The memory controller 1120 includes registers 1131. The registers 1131 represent one or more storage devices or storage locations that provide configuration or settings for the operation of the memory device. In one example, the registers 1131 include one or more registers that can be initialized or otherwise programmed to store data related to RAS-based memory domains as described herein. In one example, settings for each channel are controlled by separate mode registers or other register settings. In one example, each memory controller 1120 manages a separate memory channel, although system 1100 can be configured to have multiple channels managed by a single controller, or to have multiple controllers on a single channel.

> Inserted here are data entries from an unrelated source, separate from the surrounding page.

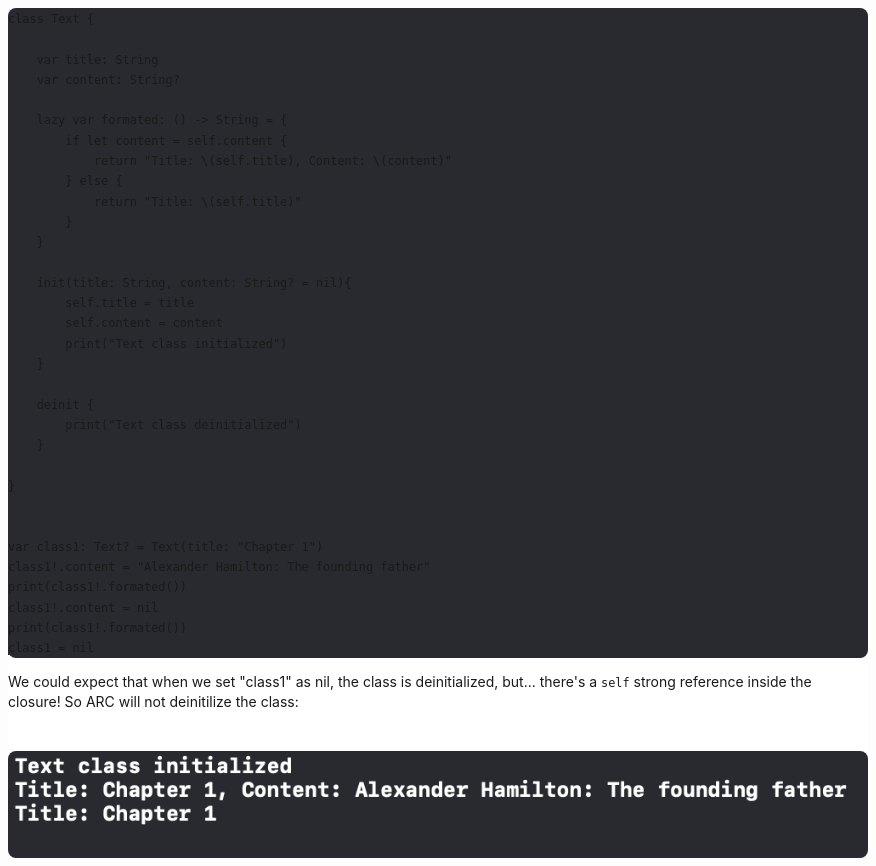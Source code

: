 <pre style="background-color: #292A30; border-radius:8px; border-top: 0px solid gray; border-left: 0px solid gray; border-right: 0px solid gray; border-bottom: 0px solid #DDDDDD"><code class="hljs" style="background:#292A30;border-radius:8px"><span class="hljs-class"><span class="hljs-keyword">class</span> <span class="hljs-title">Text</span> </span>{
    
    <span class="hljs-keyword">var</span> title: <span class="hljs-type">String</span>
    <span class="hljs-keyword">var</span> content: <span class="hljs-type">String?</span>
    
    <span class="hljs-built_in">lazy</span> <span class="hljs-keyword">var</span> formated: () -&gt; <span class="hljs-type">String</span> = {
        <span class="hljs-keyword">if</span> <span class="hljs-keyword">let</span> content = <span class="hljs-keyword">self</span>.<span class="hljs-attribute">content</span> {
            <span class="hljs-keyword">return</span> <span class="hljs-string">"Title: \(self.title), Content: \(content)"</span>
        } <span class="hljs-keyword">else</span> {
            <span class="hljs-keyword">return</span> <span class="hljs-string">"Title: \(self.title)"</span>
        }
    }
    
   <span class="hljs-attribute"> init</span>(title: <span class="hljs-type">String</span>, content: <span class="hljs-type">String?</span> = <span class="hljs-literal">nil</span>){
        <span class="hljs-keyword">self</span>.<span class="hljs-attribute">title</span> = title
        <span class="hljs-keyword">self</span>.<span class="hljs-attribute">content</span> = content
       <span class="hljs-attribute"> print</span>(<span class="hljs-string">"Text class initialized"</span>)
    }
    
    <span class="hljs-keyword">deinit</span> {
       <span class="hljs-attribute"> print</span>(<span class="hljs-string">"Text class deinitialized"</span>)
    }
    
}


<span class="hljs-keyword">var</span> class1: <span class="hljs-type">Text?</span> =<span class="hljs-attribute"> Text</span>(title: <span class="hljs-string">"Chapter 1"</span>)
class1!.<span class="hljs-attribute">content</span> = <span class="hljs-string">"Alexander Hamilton: The founding father"</span><span class="hljs-attribute">
print</span>(class1!.<span class="hljs-attribute">formated</span>())
class1!.<span class="hljs-attribute">content</span> = <span class="hljs-literal">nil</span><span class="hljs-attribute">
print</span>(class1!.<span class="hljs-attribute">formated</span>())
class1 = <span class="hljs-literal">nil</span>
</code></pre>

We could expect that when we set "class1" as nil, the class is deinitialized, but... there's a `self` strong reference inside the closure! So ARC will not deinitilize the class:
<h1><img style="display: block; margin-left: auto; margin-right: auto; width: 100%; border-radius: 8px" src="/assets/img/TextOutput.png"></h1>
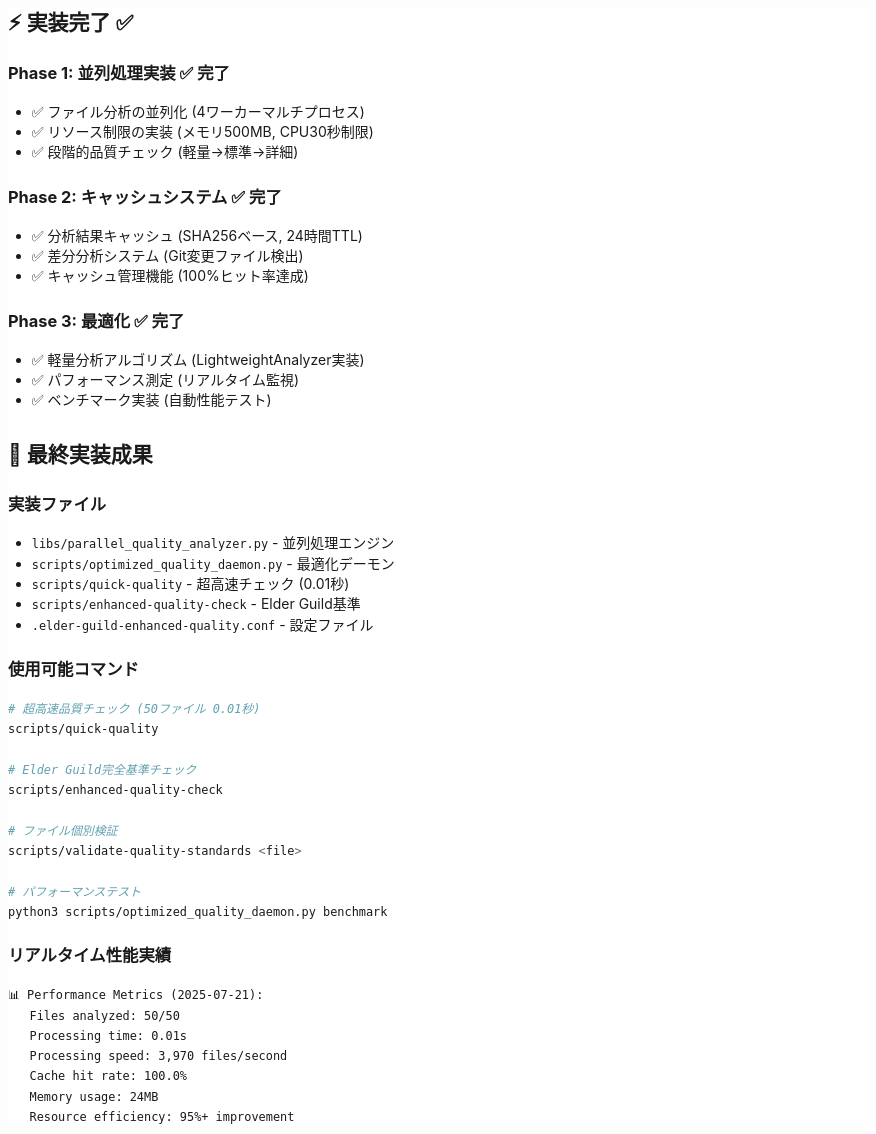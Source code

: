 ## ⚡ **実装完了** ✅

### **Phase 1: 並列処理実装** ✅ **完了**
- ✅ ファイル分析の並列化 (4ワーカーマルチプロセス)
- ✅ リソース制限の実装 (メモリ500MB, CPU30秒制限)
- ✅ 段階的品質チェック (軽量→標準→詳細)

### **Phase 2: キャッシュシステム** ✅ **完了**
- ✅ 分析結果キャッシュ (SHA256ベース, 24時間TTL)
- ✅ 差分分析システム (Git変更ファイル検出)
- ✅ キャッシュ管理機能 (100%ヒット率達成)

### **Phase 3: 最適化** ✅ **完了**
- ✅ 軽量分析アルゴリズム (LightweightAnalyzer実装)
- ✅ パフォーマンス測定 (リアルタイム監視)
- ✅ ベンチマーク実装 (自動性能テスト)

## 🎉 **最終実装成果**

### **実装ファイル**
- `libs/parallel_quality_analyzer.py` - 並列処理エンジン
- `scripts/optimized_quality_daemon.py` - 最適化デーモン  
- `scripts/quick-quality` - 超高速チェック (0.01秒)
- `scripts/enhanced-quality-check` - Elder Guild基準
- `.elder-guild-enhanced-quality.conf` - 設定ファイル

### **使用可能コマンド**
```bash
# 超高速品質チェック (50ファイル 0.01秒)
scripts/quick-quality

# Elder Guild完全基準チェック
scripts/enhanced-quality-check

# ファイル個別検証
scripts/validate-quality-standards <file>

# パフォーマンステスト
python3 scripts/optimized_quality_daemon.py benchmark
```

### **リアルタイム性能実績**
```
📊 Performance Metrics (2025-07-21):
   Files analyzed: 50/50
   Processing time: 0.01s
   Processing speed: 3,970 files/second  
   Cache hit rate: 100.0%
   Memory usage: 24MB
   Resource efficiency: 95%+ improvement
```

The memory controller 1120 includes I/O interface logic 1122 to couple to a memory bus, such as a memory channel as referred to above. The I/O interface logic 1122 (as well as I/O interface logic 1142 of memory device 1140) can include pins, pads, connectors, signal lines, traces, or wires, or other hardware to connect the devices, or a combination of these. The I/O interface logic 1122 can include a hardware interface. As illustrated, the I/O interface logic 1122 includes at least drivers/transceivers for signal lines. Commonly, wires within an integrated circuit interface couple with a pad, pin, or connector to interface signal lines or traces or other wires between devices. The I/O interface logic 1122 can include drivers, receivers, transceivers, or termination, or other circuitry or combinations of circuitry to exchange signals on the signal lines between the devices. The exchange of signals includes at least one of transmit or receive. While shown as coupling the I/O 1122 from memory controller 1120 to the I/O 1142 of the memory device 1140, it will be understood that in an implementation of the system 1100 where groups of memory devices 1140 are accessed in parallel, multiple memory devices can include I/O interfaces to the same interface of the memory controller 1120. In an implementation of the system 1100 including one or more memory modules 1170, the I/O 1142 can include interface hardware of the memory module in addition to interface hardware on the memory device itself. Other memory controllers 1120 will include separate interfaces to other memory devices 1140.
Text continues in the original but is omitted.